La ministre de l’éducation nationale, Mme Sidibé Dédéou Ousmane a présidé, hier dans un hôtel de la place, la cérémonie d’ouverture de l’atelier de partage des résultats et des bonnes pratiques : «Autonomisation des adolescentes et des jeunes femmes par l’éducation au Mali».

 

Il s’agit d’un projet conjoint de l’Organisation des Nations unies pour l’éducation, la science et la culture (Unesco), du Fonds des Nations unies pour la population (UNFPA) et de l’ONU Femmes sur financement de la République de Corée à travers son Agence de coopération internationale (KOICA).

La rencontre a enregistré la participation du représentant de l’Unesco au Mali, Edmond Moukala et de plusieurs invités. L’objectif visé par cet atelier est de réunir les acteurs clés impliqués dans la mise en œuvre du programme conjoint et de présenter ses résultats, mais aussi de discuter et développer des mécanismes et stratégies de pérennisation des acquis. Cette rencontre de deux jours, vise aussi à passer en revue les bonnes pratiques du programme et voir comment les vulgariser et recueillir des recommandations pour une bonne stratégie de sortie.

Edmond Mounkala a rappelé que la mise en œuvre du projet conjoint a commencé en juillet 2016. «Nous pouvons donc 5 ans après son lancement exprimer toute notre fierté dans l’atteinte des résultats escomptés des différentes composantes», s’est-il réjoui. Il a également fait savoir que le projet a touché des centaines de jeunes et filles qui ont pu bénéficier d’une scolarisation adéquate et de l’accompagnement nécessaire pour s’assurer qu’elles peuvent continuer leurs études.

«Il nous a valu beaucoup de satisfaction dans la mesure où il nous a permis au-delà du renforcement des capacités des acteurs de l’école, d’apporter un appui direct aux filles vulnérables à travers l’accompagnement, à travers des châteaux d’eau, des latrines séparées, des remises de kits. Nous avons aussi mené des sensibilisations au sein des communautés concernées par l’école sur la question de la scolarisation de la jeune fille», a-t-il ajouté. Et Edmond Mounkala d’expliquer que«notre pays a entamé la pente vers les Objectifs du développement durable (ODD) afin de respecter les engagements au niveau international». Pour lui, il convient alors de redoubler d’efforts et d’investir davantage dans l’éducation des filles et des jeunes femmes dans la perspective de l’atteinte de nouveaux ODD d’ici 2030. En termes clairs, il s’agit des ODD 4 : éducation de qualité, 5 : égalité entre les sexes, 6 : eau propre et assainissement pour tous, 10 : inégalités réduites et 17 : partenariats pour la réalisation des objectifs.

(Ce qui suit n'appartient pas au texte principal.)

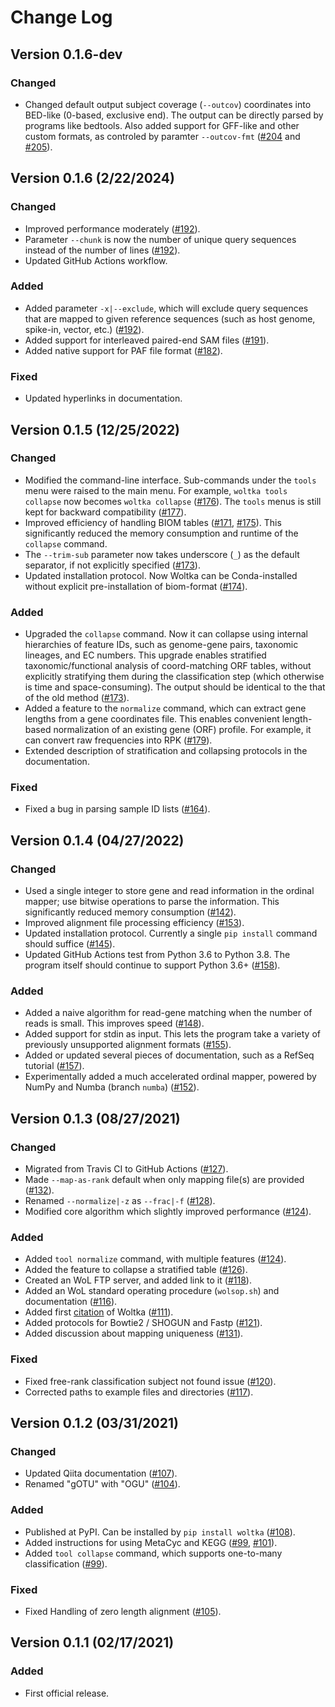 # Change Log

## Version 0.1.6-dev

### Changed
- Changed default output subject coverage (`--outcov`) coordinates into BED-like (0-based, exclusive end). The output can be directly parsed by programs like bedtools. Also added support for GFF-like and other custom formats, as controled by paramter `--outcov-fmt` ([#204](https://github.com/qiyunzhu/woltka/pull/204) and [#205](https://github.com/qiyunzhu/woltka/pull/205)).


## Version 0.1.6 (2/22/2024)

### Changed
- Improved performance moderately ([#192](https://github.com/qiyunzhu/woltka/pull/192)).
- Parameter `--chunk` is now the number of unique query sequences instead of the number of lines ([#192](https://github.com/qiyunzhu/woltka/pull/192)).
- Updated GitHub Actions workflow.

### Added
- Added parameter `-x|--exclude`, which will exclude query sequences that are mapped to given reference sequences (such as host genome, spike-in, vector, etc.) ([#192](https://github.com/qiyunzhu/woltka/pull/192)).
- Added support for interleaved paired-end SAM files ([#191](https://github.com/qiyunzhu/woltka/pull/191)).
- Added native support for PAF file format ([#182](https://github.com/qiyunzhu/woltka/pull/182)).

### Fixed
- Updated hyperlinks in documentation.


## Version 0.1.5 (12/25/2022)

### Changed
- Modified the command-line interface. Sub-commands under the `tools` menu were raised to the main menu. For example, `woltka tools collapse` now becomes `woltka collapse` ([#176](https://github.com/qiyunzhu/woltka/pull/176)). The `tools` menus is still kept for backward compatibility ([#177](https://github.com/qiyunzhu/woltka/pull/177)).
- Improved efficiency of handling BIOM tables ([#171](https://github.com/qiyunzhu/woltka/pull/171), [#175](https://github.com/qiyunzhu/woltka/pull/175)). This significantly reduced the memory consumption and runtime of the `collapse` command.
- The `--trim-sub` parameter now takes underscore (`_`) as the default separator, if not explicitly specified ([#173](https://github.com/qiyunzhu/woltka/pull/173)).
- Updated installation protocol. Now Woltka can be Conda-installed without explicit pre-installation of biom-format ([#174](https://github.com/qiyunzhu/woltka/pull/174)).

### Added
- Upgraded the `collapse` command. Now it can collapse using internal hierarchies of feature IDs, such as genome-gene pairs, taxonomic lineages, and EC numbers. This upgrade enables stratified taxonomic/functional analysis of coord-matching ORF tables, without explicitly stratifying them during the classification step (which otherwise is time and space-consuming). The output should be identical to the that of the old method ([#173](https://github.com/qiyunzhu/woltka/pull/173)).
- Added a feature to the `normalize` command, which can extract gene lengths from a gene coordinates file. This enables convenient length-based normalization of an existing gene (ORF) profile. For example, it can convert raw frequencies into RPK ([#179](https://github.com/qiyunzhu/woltka/pull/179)).
- Extended description of stratification and collapsing protocols in the documentation.

### Fixed
- Fixed a bug in parsing sample ID lists ([#164](https://github.com/qiyunzhu/woltka/pull/164)).


## Version 0.1.4 (04/27/2022)

### Changed
- Used a single integer to store gene and read information in the ordinal mapper; use bitwise operations to parse the information. This significantly reduced memory consumption ([#142](https://github.com/qiyunzhu/woltka/pull/142)).
- Improved alignment file processing efficiency ([#153](https://github.com/qiyunzhu/woltka/pull/153)).
- Updated installation protocol. Currently a single `pip install` command should suffice ([#145](https://github.com/qiyunzhu/woltka/pull/145)).
- Updated GitHub Actions test from Python 3.6 to Python 3.8. The program itself should continue to support Python 3.6+ ([#158](https://github.com/qiyunzhu/woltka/pull/158)).

### Added
- Added a naive algorithm for read-gene matching when the number of reads is small. This improves speed ([#148](https://github.com/qiyunzhu/woltka/pull/148)).
- Added support for stdin as input. This lets the program take a variety of previously unsupported alignment formats ([#155](https://github.com/qiyunzhu/woltka/pull/155)).
- Added or updated several pieces of documentation, such as a RefSeq tutorial ([#157](https://github.com/qiyunzhu/woltka/pull/157)).
- Experimentally added a much accelerated ordinal mapper, powered by NumPy and Numba (branch `numba`) ([#152](https://github.com/qiyunzhu/woltka/pull/152)).


## Version 0.1.3 (08/27/2021)

### Changed
- Migrated from Travis CI to GitHub Actions ([#127](https://github.com/qiyunzhu/woltka/pull/127)).
- Made `--map-as-rank` default when only mapping file(s) are provided ([#132](https://github.com/qiyunzhu/woltka/pull/132)).
- Renamed `--normalize|-z` as `--frac|-f` ([#128](https://github.com/qiyunzhu/woltka/pull/128)).
- Modified core algorithm which slightly improved performance ([#124](https://github.com/qiyunzhu/woltka/pull/124)).

### Added
- Added `tool normalize` command, with multiple features ([#124](https://github.com/qiyunzhu/woltka/pull/124)).
- Added the feature to collapse a stratified table ([#126](https://github.com/qiyunzhu/woltka/pull/126)).
- Created an WoL FTP server, and added link to it ([#118](https://github.com/qiyunzhu/woltka/pull/118)).
- Added an WoL standard operating procedure (`wolsop.sh`) and documentation ([#116](https://github.com/qiyunzhu/woltka/pull/116)).
- Added first [citation](https://www.biorxiv.org/content/10.1101/2021.04.04.438427v1.abstract) of Woltka ([#111](https://github.com/qiyunzhu/woltka/pull/111)).
- Added protocols for Bowtie2 / SHOGUN and Fastp ([#121](https://github.com/qiyunzhu/woltka/pull/121)).
- Added discussion about mapping uniqueness ([#131](https://github.com/qiyunzhu/woltka/pull/131)).

### Fixed
- Fixed free-rank classification subject not found issue ([#120](https://github.com/qiyunzhu/woltka/pull/120)).
- Corrected paths to example files and directories ([#117](https://github.com/qiyunzhu/woltka/pull/117)).


## Version 0.1.2 (03/31/2021)

### Changed
- Updated Qiita documentation ([#107](https://github.com/qiyunzhu/woltka/pull/107)).
- Renamed "gOTU" with "OGU" ([#104](https://github.com/qiyunzhu/woltka/pull/104)).

### Added
- Published at PyPI. Can be installed by `pip install woltka` ([#108](https://github.com/qiyunzhu/woltka/pull/108)).
- Added instructions for using MetaCyc and KEGG ([#99](https://github.com/qiyunzhu/woltka/pull/99), [#101](https://github.com/qiyunzhu/woltka/pull/101)).
- Added `tool collapse` command, which supports one-to-many classification ([#99](https://github.com/qiyunzhu/woltka/pull/99)).

### Fixed
- Fixed Handling of zero length alignment ([#105](https://github.com/qiyunzhu/woltka/pull/105)).


## Version 0.1.1 (02/17/2021)

### Added
- First official release.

La ministre de l’éducationnationale a expliqué que ce projet qui prend fin en décembre prochain est le résultat de quatre composantes, notamment le renforcement de la qualité de l’éducation de base, la santé reproductive, l’hygiène de l’eau et l’assainissement, ainsi que la prise de conscience de l’importance de l’égalité du genre et l’intégration des indicateurs de santé de la reproduction et de violence basée sur le genre.

À cet effet, Mme Sidibé Dédéou Ousmane a exprimé sa fierté de voir le projet atteindre des résultats pour lesquels les services centraux et déconcentrés de son département y ont contribué.